= List of Goods Produced by Child Labor or Forced Labor =

Annual list by U.S. Department of Labor

The List of Goods Produced by Child Labor or Forced Labor is an annual publication issued by the United States Government's Bureau of International Labor Affairs at the U.S. Department of Labor. It was published in the December 2014 Department of Labor report issued in its sixth updated edition. The list is published under the direction of the Trafficking Victims Protection Reauthorization Act (TVPRA) of 2005, which the U.S. Congress reauthorized in 2008, 2011 and 2013. The U.S. House of Representatives passed the Justice for Victims of Trafficking Act in January 2015.

As of 5 September 2024, the date of the most recent publication, the list comprises 204 goods from 82 countries and areas. The figures for 2018 were 148 goods from 76 countries, slightly higher than the numbers published in 2014 when the list had 136 goods that ILAB "[had] reason to believe are produced by forced labor or child labor" in 74 countries. According to the 2014 report, agriculture, forestry and fishing were the sectors where child labor and forced labor were most common. Manufacturing, mining, quarrying and pornography completed the list.

==History==
Founded in 1947, the Bureau of International Labor Affairs (ILAB) has published numerous reports on the subject of labor, child labor, forced labor and forced child labor around the world. Since 2009, the Bureau has been issuing an updated List of Goods Produced by Child Labor or Forced Labor yearly. The report listed 122 goods from 58 countries in its first edition in 2009. In 2014, it listed 136 goods from 74 countries.

The TVPRA List indicates the goods and countries where ILAB has recorded a significant incidence of child labor and forced labor without specifying the individual companies or businesses involved.

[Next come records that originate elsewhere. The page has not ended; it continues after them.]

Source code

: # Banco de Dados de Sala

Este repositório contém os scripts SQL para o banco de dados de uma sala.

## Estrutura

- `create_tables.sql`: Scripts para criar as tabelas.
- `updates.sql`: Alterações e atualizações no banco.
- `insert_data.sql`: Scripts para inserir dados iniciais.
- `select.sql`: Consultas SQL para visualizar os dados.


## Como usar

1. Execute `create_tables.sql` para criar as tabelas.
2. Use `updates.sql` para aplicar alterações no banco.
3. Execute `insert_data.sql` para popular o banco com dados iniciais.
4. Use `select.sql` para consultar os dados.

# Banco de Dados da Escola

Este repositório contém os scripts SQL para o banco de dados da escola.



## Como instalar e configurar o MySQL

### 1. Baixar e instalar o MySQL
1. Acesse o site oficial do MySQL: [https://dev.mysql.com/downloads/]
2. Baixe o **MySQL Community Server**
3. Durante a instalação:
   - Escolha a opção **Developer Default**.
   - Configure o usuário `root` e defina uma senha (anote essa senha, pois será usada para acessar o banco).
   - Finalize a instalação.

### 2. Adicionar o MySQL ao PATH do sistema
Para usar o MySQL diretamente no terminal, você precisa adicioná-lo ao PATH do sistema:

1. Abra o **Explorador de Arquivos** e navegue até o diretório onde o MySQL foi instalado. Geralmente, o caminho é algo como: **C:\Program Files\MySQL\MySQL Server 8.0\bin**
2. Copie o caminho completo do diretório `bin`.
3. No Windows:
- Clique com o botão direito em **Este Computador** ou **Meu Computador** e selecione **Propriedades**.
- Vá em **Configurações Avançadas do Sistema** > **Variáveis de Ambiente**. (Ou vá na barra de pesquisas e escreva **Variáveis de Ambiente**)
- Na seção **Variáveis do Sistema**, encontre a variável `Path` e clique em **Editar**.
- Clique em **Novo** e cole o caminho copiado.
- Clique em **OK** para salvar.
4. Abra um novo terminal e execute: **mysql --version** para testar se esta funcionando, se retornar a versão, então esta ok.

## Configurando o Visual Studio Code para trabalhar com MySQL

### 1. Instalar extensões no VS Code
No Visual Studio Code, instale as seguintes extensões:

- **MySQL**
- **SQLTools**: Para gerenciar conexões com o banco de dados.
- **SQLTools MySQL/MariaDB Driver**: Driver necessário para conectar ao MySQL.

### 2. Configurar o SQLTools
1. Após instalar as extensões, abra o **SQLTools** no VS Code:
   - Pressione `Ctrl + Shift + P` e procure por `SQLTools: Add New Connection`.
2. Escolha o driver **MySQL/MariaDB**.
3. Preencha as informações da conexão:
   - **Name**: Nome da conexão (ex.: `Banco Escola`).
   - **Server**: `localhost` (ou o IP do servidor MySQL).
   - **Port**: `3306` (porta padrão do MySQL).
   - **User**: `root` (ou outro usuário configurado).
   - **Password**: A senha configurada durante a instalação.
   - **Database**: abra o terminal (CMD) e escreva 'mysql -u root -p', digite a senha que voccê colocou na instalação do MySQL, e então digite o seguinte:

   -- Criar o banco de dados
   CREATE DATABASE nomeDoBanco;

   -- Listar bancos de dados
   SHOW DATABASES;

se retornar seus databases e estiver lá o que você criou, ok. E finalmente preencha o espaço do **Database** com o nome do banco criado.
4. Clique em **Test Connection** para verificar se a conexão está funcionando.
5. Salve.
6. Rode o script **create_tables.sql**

Exhaustive research has been conducted in order to provide a comprehensive list based on publicly available sources.

In 2009, the Bureau's research reported more goods produced by child labor than by forced labor. Agricultural crops represented the largest category of goods. In fact, the list had 60 agricultural goods, 38 manufactured goods and 23 mined goods. Child labor and forced labor were mostly adopted in the production of cotton in the agricultural sector, the making of bricks in manufacturing, and gold mining in the mining industries. In 2014, agriculture, forestry and fishing represented the largest category of goods in the list and 126 goods were reported to be globally produced by child labor in comparison with 55 goods produced by forced labor. Instances of such working conditions were observed in relatively the same sectors.

In 2014, the list identified India as the country with the most goods produced by both child labor and forced labor with up to 25 goods listed. India is followed by Brazil (16 goods), Bangladesh (15 goods), Burma (14 goods), the Philippines (13 goods) and China (12 goods).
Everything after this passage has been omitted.